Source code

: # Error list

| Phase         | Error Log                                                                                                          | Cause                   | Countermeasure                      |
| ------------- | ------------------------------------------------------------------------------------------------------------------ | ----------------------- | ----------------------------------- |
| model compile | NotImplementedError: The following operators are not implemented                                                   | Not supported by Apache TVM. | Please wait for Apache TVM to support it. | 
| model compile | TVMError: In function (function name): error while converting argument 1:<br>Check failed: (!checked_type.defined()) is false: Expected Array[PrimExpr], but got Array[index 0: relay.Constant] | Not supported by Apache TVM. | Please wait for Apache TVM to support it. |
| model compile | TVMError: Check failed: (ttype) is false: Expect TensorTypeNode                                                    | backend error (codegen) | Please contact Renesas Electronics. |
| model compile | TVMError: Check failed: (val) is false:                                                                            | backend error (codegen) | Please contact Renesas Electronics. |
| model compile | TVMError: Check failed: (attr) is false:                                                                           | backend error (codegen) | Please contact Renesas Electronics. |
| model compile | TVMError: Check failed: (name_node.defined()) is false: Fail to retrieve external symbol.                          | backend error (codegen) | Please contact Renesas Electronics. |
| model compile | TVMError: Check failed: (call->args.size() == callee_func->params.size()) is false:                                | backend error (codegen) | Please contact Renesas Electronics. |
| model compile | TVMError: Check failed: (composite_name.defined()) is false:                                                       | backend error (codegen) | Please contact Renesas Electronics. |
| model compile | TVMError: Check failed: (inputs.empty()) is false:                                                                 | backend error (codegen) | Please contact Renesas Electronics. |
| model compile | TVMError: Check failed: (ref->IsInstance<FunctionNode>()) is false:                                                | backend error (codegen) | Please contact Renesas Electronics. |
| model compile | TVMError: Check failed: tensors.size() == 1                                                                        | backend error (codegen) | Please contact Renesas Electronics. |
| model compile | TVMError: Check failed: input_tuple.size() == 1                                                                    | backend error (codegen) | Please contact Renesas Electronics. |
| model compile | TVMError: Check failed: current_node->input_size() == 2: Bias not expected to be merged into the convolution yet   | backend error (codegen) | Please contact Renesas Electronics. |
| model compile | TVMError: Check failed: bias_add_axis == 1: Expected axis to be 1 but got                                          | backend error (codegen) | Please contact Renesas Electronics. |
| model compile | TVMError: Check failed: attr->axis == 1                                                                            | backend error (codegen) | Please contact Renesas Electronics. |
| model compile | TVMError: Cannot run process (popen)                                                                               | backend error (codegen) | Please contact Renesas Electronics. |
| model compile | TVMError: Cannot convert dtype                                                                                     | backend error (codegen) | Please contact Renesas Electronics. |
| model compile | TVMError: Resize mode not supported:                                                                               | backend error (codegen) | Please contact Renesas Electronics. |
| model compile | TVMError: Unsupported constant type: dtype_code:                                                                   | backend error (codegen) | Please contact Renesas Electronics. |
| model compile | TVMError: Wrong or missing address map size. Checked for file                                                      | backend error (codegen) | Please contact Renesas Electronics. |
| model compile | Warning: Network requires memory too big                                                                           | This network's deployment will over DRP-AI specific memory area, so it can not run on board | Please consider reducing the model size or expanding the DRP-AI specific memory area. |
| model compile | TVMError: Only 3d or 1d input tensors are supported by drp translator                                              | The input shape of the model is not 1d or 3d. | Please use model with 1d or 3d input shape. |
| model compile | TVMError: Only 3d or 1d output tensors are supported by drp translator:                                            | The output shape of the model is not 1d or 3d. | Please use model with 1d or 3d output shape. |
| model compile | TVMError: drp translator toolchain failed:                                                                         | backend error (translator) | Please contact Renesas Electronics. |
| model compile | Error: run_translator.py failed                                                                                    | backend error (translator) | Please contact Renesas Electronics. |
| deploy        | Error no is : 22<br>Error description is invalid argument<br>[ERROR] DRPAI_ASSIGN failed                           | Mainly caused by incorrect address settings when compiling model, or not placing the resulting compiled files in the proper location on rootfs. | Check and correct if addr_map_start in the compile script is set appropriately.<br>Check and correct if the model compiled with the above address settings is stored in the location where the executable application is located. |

» Exercise description: Write the entries out once more, exactly as they appear.

» Result for this exercise:
Source code

: # Error list

| Phase         | Error Log                                                                                                          | Cause                   | Countermeasure                      |
| ------------- | ------------------------------------------------------------------------------------------------------------------ | ----------------------- | ----------------------------------- |
| model compile | NotImplementedError: The following operators are not implemented                                                   | Not supported by Apache TVM. | Please wait for Apache TVM to support it. | 
| model compile | TVMError: In function (function name): error while converting argument 1:<br>Check failed: (!checked_type.defined()) is false: Expected Array[PrimExpr], but got Array[index 0: relay.Constant] | Not supported by Apache TVM. | Please wait for Apache TVM to support it. |
| model compile | TVMError: Check failed: (ttype) is false: Expect TensorTypeNode                                                    | backend error (codegen) | Please contact Renesas Electronics. |
| model compile | TVMError: Check failed: (val) is false:                                                                            | backend error (codegen) | Please contact Renesas Electronics. |
| model compile | TVMError: Check failed: (attr) is false:                                                                           | backend error (codegen) | Please contact Renesas Electronics. |
| model compile | TVMError: Check failed: (name_node.defined()) is false: Fail to retrieve external symbol.                          | backend error (codegen) | Please contact Renesas Electronics. |
| model compile | TVMError: Check failed: (call->args.size() == callee_func->params.size()) is false:                                | backend error (codegen) | Please contact Renesas Electronics. |
| model compile | TVMError: Check failed: (composite_name.defined()) is false:                                                       | backend error (codegen) | Please contact Renesas Electronics. |
| model compile | TVMError: Check failed: (inputs.empty()) is false:                                                                 | backend error (codegen) | Please contact Renesas Electronics. |
| model compile | TVMError: Check failed: (ref->IsInstance<FunctionNode>()) is false:                                                | backend error (codegen) | Please contact Renesas Electronics. |
| model compile | TVMError: Check failed: tensors.size() == 1                                                                        | backend error (codegen) | Please contact Renesas Electronics. |
| model compile | TVMError: Check failed: input_tuple.size() == 1                                                                    | backend error (codegen) | Please contact Renesas Electronics. |
| model compile | TVMError: Check failed: current_node->input_size() == 2: Bias not expected to be merged into the convolution yet   | backend error (codegen) | Please contact Renesas Electronics. |
| model compile | TVMError: Check failed: bias_add_axis == 1: Expected axis to be 1 but got                                          | backend error (codegen) | Please contact Renesas Electronics. |
| model compile | TVMError: Check failed: attr->axis == 1                                                                            | backend error (codegen) | Please contact Renesas Electronics. |
| model compile | TVMError: Cannot run process (popen)                                                                               | backend error (codegen) | Please contact Renesas Electronics. |
| model compile | TVMError: Cannot convert dtype                                                                                     | backend error (codegen) | Please contact Renesas Electronics. |
| model compile | TVMError: Resize mode not supported:                                                                               | backend error (codegen) | Please contact Renesas Electronics. |
| model compile | TVMError: Unsupported constant type: dtype_code:                                                                   | backend error (codegen) | Please contact Renesas Electronics. |
| model compile | TVMError: Wrong or missing address map size. Checked for file                                                      | backend error (codegen) | Please contact Renesas Electronics. |
| model compile | Warning: Network requires memory too big                                                                           | This network's deployment will over DRP-AI specific memory area, so it can not run on board | Please consider reducing the model size or expanding the DRP-AI specific memory area. |
| model compile | TVMError: Only 3d or 1d input tensors are supported by drp translator                                              | The input shape of the model is not 1d or 3d. | Please use model with 1d or 3d input shape. |
| model compile | TVMError: Only 3d or 1d output tensors are supported by drp translator:                                            | The output shape of the model is not 1d or 3d. | Please use model with 1d or 3d output shape. |
| model compile | TVMError: drp translator toolchain failed:                                                                         | backend error (translator) | Please contact Renesas Electronics. |
| model compile | Error: run_translator.py failed                                                                                    | backend error (translator) | Please contact Renesas Electronics. |
| deploy        | Error no is : 22<br>Error description is invalid argument<br>[ERROR] DRPAI_ASSIGN failed                           | Mainly caused by incorrect address settings when compiling model, or not placing the resulting compiled files in the proper location on rootfs. | Check and correct if addr_map_start in the compile script is set appropriately.<br>Check and correct if the model compiled with the above address settings is stored in the location where the executable application is located. |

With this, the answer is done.